Long Term Quality and Consistency
Our quality process is strong and it’s also continuously improving year after year. “If it ain’t broke, don’t fix it” is NOT a motto we follow here. We look to improve every process and procedure regularly whether it’s part of our production team, quality team, management team or customer service team. We assure ourselves and commit to meeting the concern of long-term quality and consistency by completing the first article approval by the customer, using the sample part as a visual, approving the revision level upon every new order, following our Quality Inspection Report and completing a final check of the parts before they ship.
Annual Cost Reductions for Customers
Many of our customers send annual letters to open the discussion of reducing costs for the upcoming year. As we grow our company, we get new customers that require us to purchase new equipment and tooling, and sometimes those investments can be used on more than that single customer. For example, we might use a hand crimping tool to create a harness for a customer and we have been charging them accordingly for the last year. Then we get a new customer that wants us to build a similar harness in a much higher volume, so we buy a machine to lower the costs of producing it. Once we have the new machine we can reevaluate the current wire harness assembly manufacturer processes to see if we can lower the total labor cost. Then we can pass part of those savings onto the customer and everyone wins. We consistently use this process to lower costs for our customers on an annual basis.
Speed of Delivery or Just-in-Time Delivery
Typically, long-term customers will call us frantically and ask, “How soon can we get this?” It happens in every industry, so we’re all familiar with it. The same customers, and more, will place orders with specific delivery dates that are required because they have production plans at their facility that depend on those materials. Our customer service team is trained to figure out how customers want to receive their products and we create our production schedule with those thoughts in place. We have temp agencies on call ready to send us employees that have production skills with only one-day notice. That turns the question of, “How soon can we get this?” into “How soon do you want it?”

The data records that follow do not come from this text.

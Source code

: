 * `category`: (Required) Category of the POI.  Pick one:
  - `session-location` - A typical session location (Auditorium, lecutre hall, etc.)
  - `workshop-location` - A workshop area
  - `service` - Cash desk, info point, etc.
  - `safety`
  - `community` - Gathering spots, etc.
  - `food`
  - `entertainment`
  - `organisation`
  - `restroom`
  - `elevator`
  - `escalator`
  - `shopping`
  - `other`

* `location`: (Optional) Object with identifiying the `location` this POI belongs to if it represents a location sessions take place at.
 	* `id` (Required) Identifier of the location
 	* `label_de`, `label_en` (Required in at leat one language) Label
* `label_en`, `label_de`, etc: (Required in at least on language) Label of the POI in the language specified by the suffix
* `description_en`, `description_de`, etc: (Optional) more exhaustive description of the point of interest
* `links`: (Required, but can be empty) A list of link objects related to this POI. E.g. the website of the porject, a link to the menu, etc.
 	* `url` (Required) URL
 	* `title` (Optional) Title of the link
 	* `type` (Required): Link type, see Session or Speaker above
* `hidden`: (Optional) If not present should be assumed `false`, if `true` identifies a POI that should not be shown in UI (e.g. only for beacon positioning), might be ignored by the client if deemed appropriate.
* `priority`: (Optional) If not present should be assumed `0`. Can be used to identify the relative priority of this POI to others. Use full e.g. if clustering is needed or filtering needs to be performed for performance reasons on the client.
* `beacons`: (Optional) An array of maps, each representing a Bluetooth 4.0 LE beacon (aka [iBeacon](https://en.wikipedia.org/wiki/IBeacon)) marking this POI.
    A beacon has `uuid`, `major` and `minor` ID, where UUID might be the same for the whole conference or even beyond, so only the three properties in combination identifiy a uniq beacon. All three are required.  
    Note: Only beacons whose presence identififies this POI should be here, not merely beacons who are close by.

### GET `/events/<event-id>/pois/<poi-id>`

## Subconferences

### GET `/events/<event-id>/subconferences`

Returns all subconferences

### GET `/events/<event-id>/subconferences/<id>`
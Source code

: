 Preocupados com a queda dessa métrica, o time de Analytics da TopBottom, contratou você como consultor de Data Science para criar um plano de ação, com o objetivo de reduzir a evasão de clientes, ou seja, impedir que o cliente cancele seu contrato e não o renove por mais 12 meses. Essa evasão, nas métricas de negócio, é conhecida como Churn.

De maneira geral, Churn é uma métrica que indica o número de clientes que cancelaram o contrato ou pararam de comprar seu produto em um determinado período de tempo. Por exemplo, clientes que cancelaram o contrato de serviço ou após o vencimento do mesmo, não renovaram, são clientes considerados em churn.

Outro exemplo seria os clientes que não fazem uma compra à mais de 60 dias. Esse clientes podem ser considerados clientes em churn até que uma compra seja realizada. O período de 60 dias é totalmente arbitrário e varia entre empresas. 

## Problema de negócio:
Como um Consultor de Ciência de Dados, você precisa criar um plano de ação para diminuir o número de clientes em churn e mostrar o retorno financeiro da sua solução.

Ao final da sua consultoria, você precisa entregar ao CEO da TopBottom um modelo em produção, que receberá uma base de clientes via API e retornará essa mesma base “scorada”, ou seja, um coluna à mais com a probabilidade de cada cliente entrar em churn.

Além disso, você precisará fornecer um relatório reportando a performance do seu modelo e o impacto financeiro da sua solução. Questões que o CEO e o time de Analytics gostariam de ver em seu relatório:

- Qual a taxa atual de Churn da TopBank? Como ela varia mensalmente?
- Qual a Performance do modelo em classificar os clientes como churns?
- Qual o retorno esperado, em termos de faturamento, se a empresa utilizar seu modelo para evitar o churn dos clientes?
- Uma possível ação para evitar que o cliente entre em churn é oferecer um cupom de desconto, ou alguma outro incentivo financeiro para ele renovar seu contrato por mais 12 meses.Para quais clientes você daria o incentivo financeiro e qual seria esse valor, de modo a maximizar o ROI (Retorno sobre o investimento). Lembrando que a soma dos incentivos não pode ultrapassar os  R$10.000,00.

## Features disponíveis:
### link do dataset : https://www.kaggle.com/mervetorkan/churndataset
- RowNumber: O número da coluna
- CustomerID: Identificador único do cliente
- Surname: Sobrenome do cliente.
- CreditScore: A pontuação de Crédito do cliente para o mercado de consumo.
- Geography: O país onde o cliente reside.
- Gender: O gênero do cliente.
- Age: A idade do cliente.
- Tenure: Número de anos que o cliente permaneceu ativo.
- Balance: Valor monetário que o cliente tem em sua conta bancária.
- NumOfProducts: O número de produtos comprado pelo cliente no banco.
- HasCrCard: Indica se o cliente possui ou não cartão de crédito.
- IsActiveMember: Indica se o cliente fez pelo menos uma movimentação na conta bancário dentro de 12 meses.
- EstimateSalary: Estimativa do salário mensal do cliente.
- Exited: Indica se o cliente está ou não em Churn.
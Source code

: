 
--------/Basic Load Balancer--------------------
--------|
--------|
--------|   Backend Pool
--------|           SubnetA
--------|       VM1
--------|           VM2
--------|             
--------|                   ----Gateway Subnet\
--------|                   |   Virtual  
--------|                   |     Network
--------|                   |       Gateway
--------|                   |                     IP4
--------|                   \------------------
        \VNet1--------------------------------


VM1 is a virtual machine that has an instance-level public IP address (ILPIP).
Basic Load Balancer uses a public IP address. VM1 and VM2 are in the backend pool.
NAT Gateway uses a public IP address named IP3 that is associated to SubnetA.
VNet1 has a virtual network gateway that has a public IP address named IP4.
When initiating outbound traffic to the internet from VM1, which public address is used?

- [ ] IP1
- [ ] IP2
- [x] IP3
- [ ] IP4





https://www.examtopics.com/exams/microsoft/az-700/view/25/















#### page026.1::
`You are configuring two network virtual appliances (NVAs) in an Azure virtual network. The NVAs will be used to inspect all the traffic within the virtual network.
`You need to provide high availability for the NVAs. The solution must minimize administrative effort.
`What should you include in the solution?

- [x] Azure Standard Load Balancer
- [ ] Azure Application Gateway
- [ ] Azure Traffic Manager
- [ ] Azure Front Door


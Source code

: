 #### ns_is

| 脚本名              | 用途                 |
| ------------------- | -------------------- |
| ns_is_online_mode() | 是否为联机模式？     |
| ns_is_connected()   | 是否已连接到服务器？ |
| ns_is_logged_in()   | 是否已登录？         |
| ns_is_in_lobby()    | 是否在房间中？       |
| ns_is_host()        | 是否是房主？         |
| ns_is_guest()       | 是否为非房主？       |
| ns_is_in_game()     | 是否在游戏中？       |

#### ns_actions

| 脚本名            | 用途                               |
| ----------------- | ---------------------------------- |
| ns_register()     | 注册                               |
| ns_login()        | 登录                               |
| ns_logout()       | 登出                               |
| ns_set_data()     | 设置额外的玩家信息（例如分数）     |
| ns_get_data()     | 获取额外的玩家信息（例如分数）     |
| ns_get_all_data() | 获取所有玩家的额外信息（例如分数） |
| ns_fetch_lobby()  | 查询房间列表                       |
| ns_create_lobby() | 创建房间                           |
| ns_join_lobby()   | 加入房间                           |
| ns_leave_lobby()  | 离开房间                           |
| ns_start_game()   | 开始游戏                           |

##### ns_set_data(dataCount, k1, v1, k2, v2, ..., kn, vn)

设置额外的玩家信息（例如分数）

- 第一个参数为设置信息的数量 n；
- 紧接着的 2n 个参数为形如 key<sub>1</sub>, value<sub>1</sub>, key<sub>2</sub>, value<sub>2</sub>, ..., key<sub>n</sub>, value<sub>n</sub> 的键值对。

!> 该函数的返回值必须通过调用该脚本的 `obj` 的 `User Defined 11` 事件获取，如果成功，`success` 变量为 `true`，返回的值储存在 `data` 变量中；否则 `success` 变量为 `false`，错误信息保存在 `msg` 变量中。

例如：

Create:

The Just-in-Time delivery method usually also has a buffer quantity of wire harnesses sitting on the shelf, and it can be a lifesaver. When a customer has concerns about delivery we often ask them if they want us to produce a buffer quantity of assemblies that can be shipped the day they call. Rushing to produce products creates a risk of human error that can be tough to control which is alleviated when we regularly produce the buffer quantity, ship it right away, and regularly produce the balance. We will continue to develop new ways to improve deliveries without adding any risk to the process of speed.